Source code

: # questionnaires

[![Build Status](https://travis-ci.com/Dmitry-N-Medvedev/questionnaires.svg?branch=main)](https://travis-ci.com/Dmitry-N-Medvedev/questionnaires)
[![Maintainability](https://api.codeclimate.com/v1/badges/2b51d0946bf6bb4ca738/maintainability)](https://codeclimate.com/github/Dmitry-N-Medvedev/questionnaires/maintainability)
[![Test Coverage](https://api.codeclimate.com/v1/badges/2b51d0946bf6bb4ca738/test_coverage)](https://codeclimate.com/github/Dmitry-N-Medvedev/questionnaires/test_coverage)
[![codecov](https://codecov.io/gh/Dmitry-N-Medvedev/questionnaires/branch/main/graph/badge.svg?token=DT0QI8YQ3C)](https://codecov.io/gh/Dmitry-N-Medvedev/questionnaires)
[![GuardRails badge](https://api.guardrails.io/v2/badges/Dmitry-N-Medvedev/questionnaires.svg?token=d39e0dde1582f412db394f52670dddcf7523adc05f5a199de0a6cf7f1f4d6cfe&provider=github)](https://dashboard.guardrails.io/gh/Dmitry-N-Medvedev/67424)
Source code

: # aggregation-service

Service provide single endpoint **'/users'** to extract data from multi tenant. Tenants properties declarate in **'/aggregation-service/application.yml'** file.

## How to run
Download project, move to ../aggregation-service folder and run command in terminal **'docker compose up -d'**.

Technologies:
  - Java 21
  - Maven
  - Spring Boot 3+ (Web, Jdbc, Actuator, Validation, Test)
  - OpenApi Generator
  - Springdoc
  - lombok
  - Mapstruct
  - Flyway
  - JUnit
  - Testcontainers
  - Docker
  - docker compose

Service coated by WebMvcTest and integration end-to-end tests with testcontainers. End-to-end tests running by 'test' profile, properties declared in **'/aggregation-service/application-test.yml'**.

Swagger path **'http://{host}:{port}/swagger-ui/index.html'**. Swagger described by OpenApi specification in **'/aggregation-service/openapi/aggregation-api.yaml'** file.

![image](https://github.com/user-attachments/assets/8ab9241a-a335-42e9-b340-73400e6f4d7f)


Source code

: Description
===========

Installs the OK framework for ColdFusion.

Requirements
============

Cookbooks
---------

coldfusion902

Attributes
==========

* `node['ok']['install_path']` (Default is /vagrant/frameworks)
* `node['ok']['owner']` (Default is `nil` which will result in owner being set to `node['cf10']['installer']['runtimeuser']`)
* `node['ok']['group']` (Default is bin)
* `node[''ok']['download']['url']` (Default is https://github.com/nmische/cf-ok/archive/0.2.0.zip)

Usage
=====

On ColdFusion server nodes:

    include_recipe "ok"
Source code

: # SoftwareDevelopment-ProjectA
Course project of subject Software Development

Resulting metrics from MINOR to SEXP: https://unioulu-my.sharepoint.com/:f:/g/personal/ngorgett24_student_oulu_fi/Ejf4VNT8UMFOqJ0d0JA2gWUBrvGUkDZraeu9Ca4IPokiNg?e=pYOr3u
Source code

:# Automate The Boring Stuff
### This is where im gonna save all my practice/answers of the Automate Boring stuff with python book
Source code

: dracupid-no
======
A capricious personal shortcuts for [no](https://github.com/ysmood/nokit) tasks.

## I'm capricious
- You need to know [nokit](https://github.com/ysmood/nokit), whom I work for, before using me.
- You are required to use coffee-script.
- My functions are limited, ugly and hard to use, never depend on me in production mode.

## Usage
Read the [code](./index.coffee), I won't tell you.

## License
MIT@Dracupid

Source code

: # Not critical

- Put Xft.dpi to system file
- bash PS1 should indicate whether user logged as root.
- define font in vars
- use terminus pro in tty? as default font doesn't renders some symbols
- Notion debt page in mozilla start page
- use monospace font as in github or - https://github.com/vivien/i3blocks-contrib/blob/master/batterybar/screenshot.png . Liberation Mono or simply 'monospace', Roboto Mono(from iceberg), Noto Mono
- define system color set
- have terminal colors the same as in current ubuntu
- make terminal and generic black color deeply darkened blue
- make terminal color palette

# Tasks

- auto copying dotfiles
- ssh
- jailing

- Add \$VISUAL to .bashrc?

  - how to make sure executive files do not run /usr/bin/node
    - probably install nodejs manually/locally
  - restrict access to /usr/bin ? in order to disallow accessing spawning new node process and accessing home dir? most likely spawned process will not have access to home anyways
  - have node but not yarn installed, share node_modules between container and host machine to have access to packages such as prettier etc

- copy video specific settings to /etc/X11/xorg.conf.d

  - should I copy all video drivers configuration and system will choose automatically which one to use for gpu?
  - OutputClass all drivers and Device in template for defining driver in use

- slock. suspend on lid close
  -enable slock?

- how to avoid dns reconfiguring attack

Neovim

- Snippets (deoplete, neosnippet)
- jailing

* **WHAT YOU NEED TO DO**
Line by line, the data should be returned exactly as written.

* **WORKED SOLUTION**
Source code

: # questionnaires

[![Build Status](https://travis-ci.com/Dmitry-N-Medvedev/questionnaires.svg?branch=main)](https://travis-ci.com/Dmitry-N-Medvedev/questionnaires)
[![Maintainability](https://api.codeclimate.com/v1/badges/2b51d0946bf6bb4ca738/maintainability)](https://codeclimate.com/github/Dmitry-N-Medvedev/questionnaires/maintainability)
[![Test Coverage](https://api.codeclimate.com/v1/badges/2b51d0946bf6bb4ca738/test_coverage)](https://codeclimate.com/github/Dmitry-N-Medvedev/questionnaires/test_coverage)
[![codecov](https://codecov.io/gh/Dmitry-N-Medvedev/questionnaires/branch/main/graph/badge.svg?token=DT0QI8YQ3C)](https://codecov.io/gh/Dmitry-N-Medvedev/questionnaires)
[![GuardRails badge](https://api.guardrails.io/v2/badges/Dmitry-N-Medvedev/questionnaires.svg?token=d39e0dde1582f412db394f52670dddcf7523adc05f5a199de0a6cf7f1f4d6cfe&provider=github)](https://dashboard.guardrails.io/gh/Dmitry-N-Medvedev/67424)
Source code

: # aggregation-service

Service provide single endpoint **'/users'** to extract data from multi tenant. Tenants properties declarate in **'/aggregation-service/application.yml'** file.

## How to run
Download project, move to ../aggregation-service folder and run command in terminal **'docker compose up -d'**.

Technologies:
  - Java 21
  - Maven
  - Spring Boot 3+ (Web, Jdbc, Actuator, Validation, Test)
  - OpenApi Generator
  - Springdoc
  - lombok
  - Mapstruct
  - Flyway
  - JUnit
  - Testcontainers
  - Docker
  - docker compose

Service coated by WebMvcTest and integration end-to-end tests with testcontainers. End-to-end tests running by 'test' profile, properties declared in **'/aggregation-service/application-test.yml'**.

Swagger path **'http://{host}:{port}/swagger-ui/index.html'**. Swagger described by OpenApi specification in **'/aggregation-service/openapi/aggregation-api.yaml'** file.

![image](https://github.com/user-attachments/assets/8ab9241a-a335-42e9-b340-73400e6f4d7f)


Source code

: Description
===========

Installs the OK framework for ColdFusion.

Requirements
============

Cookbooks
---------

coldfusion902

Attributes
==========

* `node['ok']['install_path']` (Default is /vagrant/frameworks)
* `node['ok']['owner']` (Default is `nil` which will result in owner being set to `node['cf10']['installer']['runtimeuser']`)
* `node['ok']['group']` (Default is bin)
* `node[''ok']['download']['url']` (Default is https://github.com/nmische/cf-ok/archive/0.2.0.zip)

Usage
=====

On ColdFusion server nodes:

    include_recipe "ok"
Source code

: # SoftwareDevelopment-ProjectA
Course project of subject Software Development

Resulting metrics from MINOR to SEXP: https://unioulu-my.sharepoint.com/:f:/g/personal/ngorgett24_student_oulu_fi/Ejf4VNT8UMFOqJ0d0JA2gWUBrvGUkDZraeu9Ca4IPokiNg?e=pYOr3u
Source code

:# Automate The Boring Stuff
### This is where im gonna save all my practice/answers of the Automate Boring stuff with python book
Source code

: dracupid-no
======
A capricious personal shortcuts for [no](https://github.com/ysmood/nokit) tasks.

## I'm capricious
- You need to know [nokit](https://github.com/ysmood/nokit), whom I work for, before using me.
- You are required to use coffee-script.
- My functions are limited, ugly and hard to use, never depend on me in production mode.

## Usage
Read the [code](./index.coffee), I won't tell you.

## License
MIT@Dracupid

Source code

: # Not critical

- Put Xft.dpi to system file
- bash PS1 should indicate whether user logged as root.
- define font in vars
- use terminus pro in tty? as default font doesn't renders some symbols
- Notion debt page in mozilla start page
- use monospace font as in github or - https://github.com/vivien/i3blocks-contrib/blob/master/batterybar/screenshot.png . Liberation Mono or simply 'monospace', Roboto Mono(from iceberg), Noto Mono
- define system color set
- have terminal colors the same as in current ubuntu
- make terminal and generic black color deeply darkened blue
- make terminal color palette

# Tasks

- auto copying dotfiles
- ssh
- jailing

- Add \$VISUAL to .bashrc?

  - how to make sure executive files do not run /usr/bin/node
    - probably install nodejs manually/locally
  - restrict access to /usr/bin ? in order to disallow accessing spawning new node process and accessing home dir? most likely spawned process will not have access to home anyways
  - have node but not yarn installed, share node_modules between container and host machine to have access to packages such as prettier etc

- copy video specific settings to /etc/X11/xorg.conf.d

  - should I copy all video drivers configuration and system will choose automatically which one to use for gpu?
  - OutputClass all drivers and Device in template for defining driver in use

- slock. suspend on lid close
  -enable slock?

- how to avoid dns reconfiguring attack

Neovim

- Snippets (deoplete, neosnippet)
- jailing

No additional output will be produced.